Agile Software Development
“Success is not delivering a feature, it is learning how to solve the customer’s problem.”
Eric Ries: The Lean Startup
Introduction
The waterfall software development methodology consists of following stages,
- Requirement Definition
- Design
- Implementation
- Testing
If we have detailed customer requirements which are frozen, and the environment under software is going to execute is fixed.
The above mechanism to build the software solution is efficient.
But in today’s fast changing world, this is far from reality. The customer requirements are constantly evolving, modified, deleted, get re-prioritized.
Target customer hardware, devices and server environment, system components are constantly changing. Due to competition and high uncertainty, the business is not ready to invest all money upfront,
until they build confidence in the business model and revenues stream starts flowing. Under such circumstances it is just impossible, to use waterfall model to the build software.
We certainly need a new philosophy to the build software, which is flexible enough to incorporate such dynamics. Thus agile methodology is best suited to such environment.

Here product backlog is prioritized by the product owner, based on customer needs and business priority. Top priority items are picked up for development during Sprint, known as sprint backlog by development team based on capacity. For each user story steps such as ideation/conceptualization, design, implementation, validation, and deployment is performed.
Incremental and iterative development mechanisms can be certainly leveraged to manage such dynamic changing requirements and operating conditions.
In incremental development approach, the large user requirement is divided into multiple small features. This each unit is independent and it can be designed, implemented and validated for 100% completion. Once all such small sub-features was done, the total functionality is complete without no further changes.
In an iterative approach, paper prototype, wire frame mock up, working prototypes are validated before initiating serious design activity.
It helps stakeholders to visualize User Interactions and incorporate any suggested. This method is useful when the user does not have full clarity at the beginning at the start of implementation.
Example
Let us consider a Food Tech company which is involved in search and discovery of Restaurant.
Following features are prioritized for its upcoming release,
- Search Restaurant
- Add customer review/rating
- Online Food Ordering
EPIC Story can be created for each of above requirement e.g.,
As Customer, I want to search a restaurant based nearby based on my preferences, so that I can visit the restaurant.
Acceptance criteria would be specified, this would assist the developer to mark feature complete. e.g. As my current location is Worli and being Vegetarian. On restaurant search at Mumbai, Worli all nearly veg. restaurants are listed.
Each restaurant listed with the location, address and customer ratings.
This EPIC story can be further divided into smaller User Stories that can be implemented using incremental development approach.
Each User Story is written using the following template,
As a <User> I want <Function> so that I <Value Created>
A similar approach is can be used EPIC and user stories for adding customer reviews/rating.
Let’s say in the case of Online food ordering, a company is in the learning phase as customer requirements are still evolving and food order market is undergoing changes.

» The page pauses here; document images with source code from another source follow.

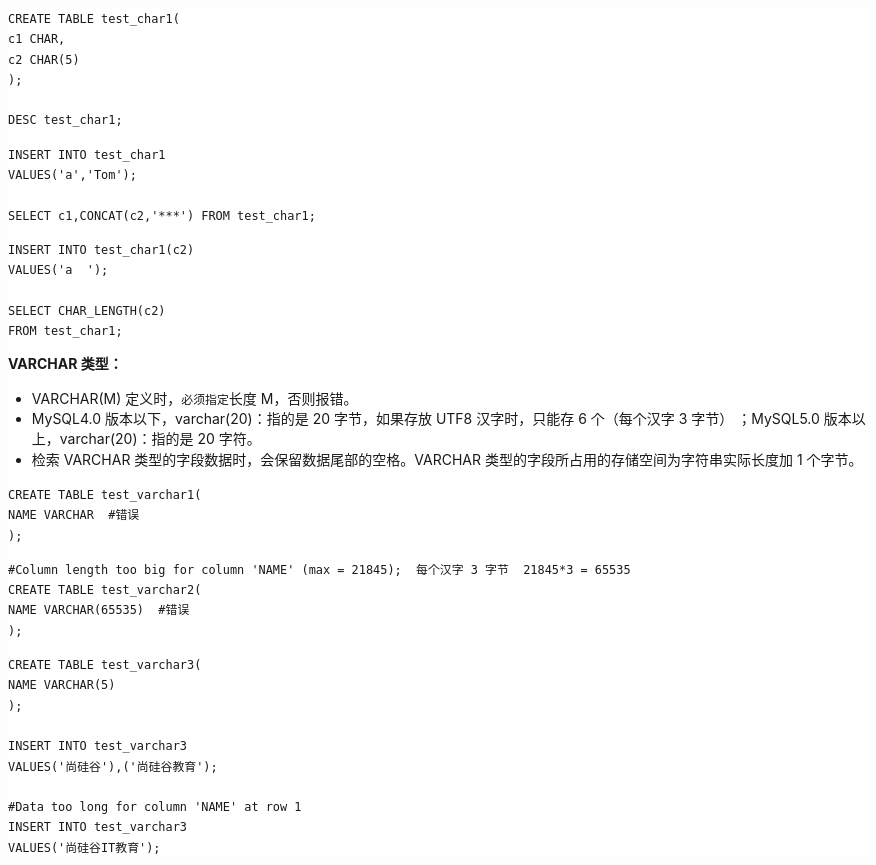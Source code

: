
 ```mysql
CREATE TABLE test_char1(
c1 CHAR,
c2 CHAR(5)
);

DESC test_char1;
```

```mysql
INSERT INTO test_char1
VALUES('a','Tom');

SELECT c1,CONCAT(c2,'***') FROM test_char1;
```

```mysql
INSERT INTO test_char1(c2)
VALUES('a  ');

SELECT CHAR_LENGTH(c2)
FROM test_char1;
```

**VARCHAR 类型：**

*   VARCHAR(M) 定义时，`必须指定`长度 M，否则报错。
*   MySQL4.0 版本以下，varchar(20)：指的是 20 字节，如果存放 UTF8 汉字时，只能存 6 个（每个汉字 3 字节） ；MySQL5.0 版本以上，varchar(20)：指的是 20 字符。
*   检索 VARCHAR 类型的字段数据时，会保留数据尾部的空格。VARCHAR 类型的字段所占用的存储空间为字符串实际长度加 1 个字节。

```mysql
CREATE TABLE test_varchar1(
NAME VARCHAR  #错误
);
```

```mysql
#Column length too big for column 'NAME' (max = 21845);  每个汉字 3 字节  21845*3 = 65535
CREATE TABLE test_varchar2(
NAME VARCHAR(65535)  #错误
);
```

```mysql
CREATE TABLE test_varchar3(
NAME VARCHAR(5)
);

INSERT INTO test_varchar3
VALUES('尚硅谷'),('尚硅谷教育');

#Data too long for column 'NAME' at row 1
INSERT INTO test_varchar3
VALUES('尚硅谷IT教育');
```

An iterative approach can be leveraged. This would allow the development team to create Wireframe based on initial requirements, drive them through multiple user scenarios, create working prototypes drive them through target customers and collect feedback to concertize/modify requirements. This iterative approach using Agile methodology shall help the team to build products more effectively.
Summary
An agile method is a particular approach to project management that is utilized in software development. This method assists teams in responding to the unpredictability of constructing software. It uses incremental, iterative work sequences that are commonly known as sprints.